Segundo a vice-presidente da Associação Brasileira da Alta Gastronomia (Abaga), Sônia Regina Jendiroba, a gastronomia brasileira avançou muito após um empurrãozinho de fora do país. “Os estrangeiros valorizaram nossa mão-de-obra e nossa matéria-prima. Começaram a nos mostrar comidas mais sofisticadas com o que temos no Brasil. A alta gastronomia é uma bela apresentação de tudo o que temos de melhor”, diz.

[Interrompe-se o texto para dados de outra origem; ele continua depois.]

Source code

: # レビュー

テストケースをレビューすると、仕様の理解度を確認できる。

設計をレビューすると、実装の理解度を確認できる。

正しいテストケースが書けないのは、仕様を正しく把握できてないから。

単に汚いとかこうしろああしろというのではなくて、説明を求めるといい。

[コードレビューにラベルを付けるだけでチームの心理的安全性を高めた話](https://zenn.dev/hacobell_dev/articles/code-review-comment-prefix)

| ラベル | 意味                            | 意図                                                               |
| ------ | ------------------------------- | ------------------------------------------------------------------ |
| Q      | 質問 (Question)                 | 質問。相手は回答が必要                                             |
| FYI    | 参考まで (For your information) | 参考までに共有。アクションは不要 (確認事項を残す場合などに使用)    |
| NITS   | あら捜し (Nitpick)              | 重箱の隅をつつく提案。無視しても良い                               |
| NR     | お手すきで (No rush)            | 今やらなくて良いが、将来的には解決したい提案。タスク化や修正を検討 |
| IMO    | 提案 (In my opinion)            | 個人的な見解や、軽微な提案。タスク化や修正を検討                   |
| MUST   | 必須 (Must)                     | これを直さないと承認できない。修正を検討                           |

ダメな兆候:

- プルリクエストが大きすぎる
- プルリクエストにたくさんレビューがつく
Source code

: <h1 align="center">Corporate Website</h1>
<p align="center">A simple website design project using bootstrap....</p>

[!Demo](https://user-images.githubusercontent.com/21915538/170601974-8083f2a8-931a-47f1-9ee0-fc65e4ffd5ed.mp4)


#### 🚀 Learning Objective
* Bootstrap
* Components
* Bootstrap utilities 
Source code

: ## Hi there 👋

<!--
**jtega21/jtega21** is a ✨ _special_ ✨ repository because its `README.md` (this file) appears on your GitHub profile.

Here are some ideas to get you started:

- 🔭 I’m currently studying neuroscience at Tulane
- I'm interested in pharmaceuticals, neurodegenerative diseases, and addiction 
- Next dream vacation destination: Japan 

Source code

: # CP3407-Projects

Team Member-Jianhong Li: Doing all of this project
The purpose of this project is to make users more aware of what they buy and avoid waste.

Foi assim que a cozinha e a boa mesa ganharam uma atmosfera de glamur. Revistas especializadas falam sobre o assunto e o conhecimento sobre vinhos se popularizou tanto, que pode ser ouvido em conversas empolgadas em mesa de boteco.
Mercado estrangeiro aberto
O mercado de trabalho, de acordo com Krause, é excelente tanto para quem quer fazer uma carreira no país, quanto para quem busca desbravar fronteiras internacionais. “Temos um grande número de alunos no exterior. E há facilidade para a obtenção de vistos de trabalho, em países como os Estados Unidos, que são rigorosos. Falta mão-de-obra especializada.”
No país, há uma concentração de possibilidades gastronômicas nas metrópoles, que já está se expandindo para as cidades vizinhas. “Capital é, sem dúvida, a cidade mais desenvolvida do ponto de vista gastronômico. Mas há um movimento, com a profissionalização, que atinge o interior do estado”, afirma a coordenadora do curso de gastronomia do Centro Universitário Senac, Ingrid Schmidt-Hebbel.
Salário
Embora não seja necessário fazer curso superior para trabalhar como chef de cozinha, boa parte dos jovens que percebem seu talento na área procura cursos e faculdades. A profissão não é regulamentada e, por isso, não existe órgão ou conselho que fiscalize a atuação dos chefs.
Os salários para iniciantes variam em torno da média de R$ 1.200, de acordo com os especialistas ouvidos pelo G1. Os que se tornam celebridades conseguem salários muito mais altos, que atingem a casa dos R$ 15 mil a R$ 20 mil.